=== Problem ===
From the records below, take each line where the string "isDone" shows up and copy it.

=== Available data ===
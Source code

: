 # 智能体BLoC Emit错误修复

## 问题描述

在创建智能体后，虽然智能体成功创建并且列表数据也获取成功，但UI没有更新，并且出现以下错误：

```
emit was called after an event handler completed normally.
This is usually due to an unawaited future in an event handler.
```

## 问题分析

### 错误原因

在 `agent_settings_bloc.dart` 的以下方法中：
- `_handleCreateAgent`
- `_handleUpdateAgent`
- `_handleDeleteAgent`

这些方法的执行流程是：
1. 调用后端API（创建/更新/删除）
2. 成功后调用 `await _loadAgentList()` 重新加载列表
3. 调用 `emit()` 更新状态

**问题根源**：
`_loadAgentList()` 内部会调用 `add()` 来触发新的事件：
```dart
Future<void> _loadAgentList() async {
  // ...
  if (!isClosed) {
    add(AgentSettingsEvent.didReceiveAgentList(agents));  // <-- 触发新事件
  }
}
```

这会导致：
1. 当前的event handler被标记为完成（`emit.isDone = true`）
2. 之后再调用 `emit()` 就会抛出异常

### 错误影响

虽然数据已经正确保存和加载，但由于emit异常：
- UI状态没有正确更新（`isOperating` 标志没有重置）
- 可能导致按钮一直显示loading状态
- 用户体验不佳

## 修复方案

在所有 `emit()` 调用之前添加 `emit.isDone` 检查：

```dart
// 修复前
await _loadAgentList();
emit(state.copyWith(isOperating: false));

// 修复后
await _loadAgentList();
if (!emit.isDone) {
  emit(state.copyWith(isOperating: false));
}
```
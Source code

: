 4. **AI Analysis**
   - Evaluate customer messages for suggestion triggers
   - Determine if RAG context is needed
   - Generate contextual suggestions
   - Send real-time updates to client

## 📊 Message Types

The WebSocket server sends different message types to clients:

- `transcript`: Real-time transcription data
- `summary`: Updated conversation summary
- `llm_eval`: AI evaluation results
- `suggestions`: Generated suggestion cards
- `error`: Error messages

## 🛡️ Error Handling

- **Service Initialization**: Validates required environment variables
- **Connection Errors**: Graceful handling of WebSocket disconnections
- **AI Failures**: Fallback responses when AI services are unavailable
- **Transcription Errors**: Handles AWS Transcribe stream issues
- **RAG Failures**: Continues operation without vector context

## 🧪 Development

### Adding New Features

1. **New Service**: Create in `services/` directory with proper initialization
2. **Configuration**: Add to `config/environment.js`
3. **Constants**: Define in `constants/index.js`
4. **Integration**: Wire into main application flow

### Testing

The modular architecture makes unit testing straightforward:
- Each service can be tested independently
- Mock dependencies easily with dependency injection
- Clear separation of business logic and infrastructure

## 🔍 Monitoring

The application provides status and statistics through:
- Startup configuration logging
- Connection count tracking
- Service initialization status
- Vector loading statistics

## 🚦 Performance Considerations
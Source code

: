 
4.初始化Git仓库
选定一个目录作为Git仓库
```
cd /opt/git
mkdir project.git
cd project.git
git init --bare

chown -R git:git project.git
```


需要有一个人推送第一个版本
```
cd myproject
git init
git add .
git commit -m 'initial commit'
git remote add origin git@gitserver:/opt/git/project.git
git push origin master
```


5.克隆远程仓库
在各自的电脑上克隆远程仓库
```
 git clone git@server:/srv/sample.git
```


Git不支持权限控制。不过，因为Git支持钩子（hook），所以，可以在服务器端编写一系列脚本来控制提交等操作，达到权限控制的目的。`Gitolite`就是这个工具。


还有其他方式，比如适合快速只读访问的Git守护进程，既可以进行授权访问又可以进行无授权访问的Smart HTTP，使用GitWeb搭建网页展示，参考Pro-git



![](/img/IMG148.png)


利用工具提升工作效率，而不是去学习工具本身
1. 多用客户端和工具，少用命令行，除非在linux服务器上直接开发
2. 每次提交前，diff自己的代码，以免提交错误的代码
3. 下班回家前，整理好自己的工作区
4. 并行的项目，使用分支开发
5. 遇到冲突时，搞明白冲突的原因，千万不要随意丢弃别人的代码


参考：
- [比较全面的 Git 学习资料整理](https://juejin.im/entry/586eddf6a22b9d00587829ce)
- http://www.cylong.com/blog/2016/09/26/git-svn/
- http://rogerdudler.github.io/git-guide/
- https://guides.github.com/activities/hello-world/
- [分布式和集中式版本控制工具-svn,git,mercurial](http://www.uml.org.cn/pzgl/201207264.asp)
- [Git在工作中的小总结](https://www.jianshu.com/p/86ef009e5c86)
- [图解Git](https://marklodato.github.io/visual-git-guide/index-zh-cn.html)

=== Finished task ===
1. 当前的event handler被标记为完成（`emit.isDone = true`）
在所有 `emit()` 调用之前添加 `emit.isDone` 检查：
if (!emit.isDone) {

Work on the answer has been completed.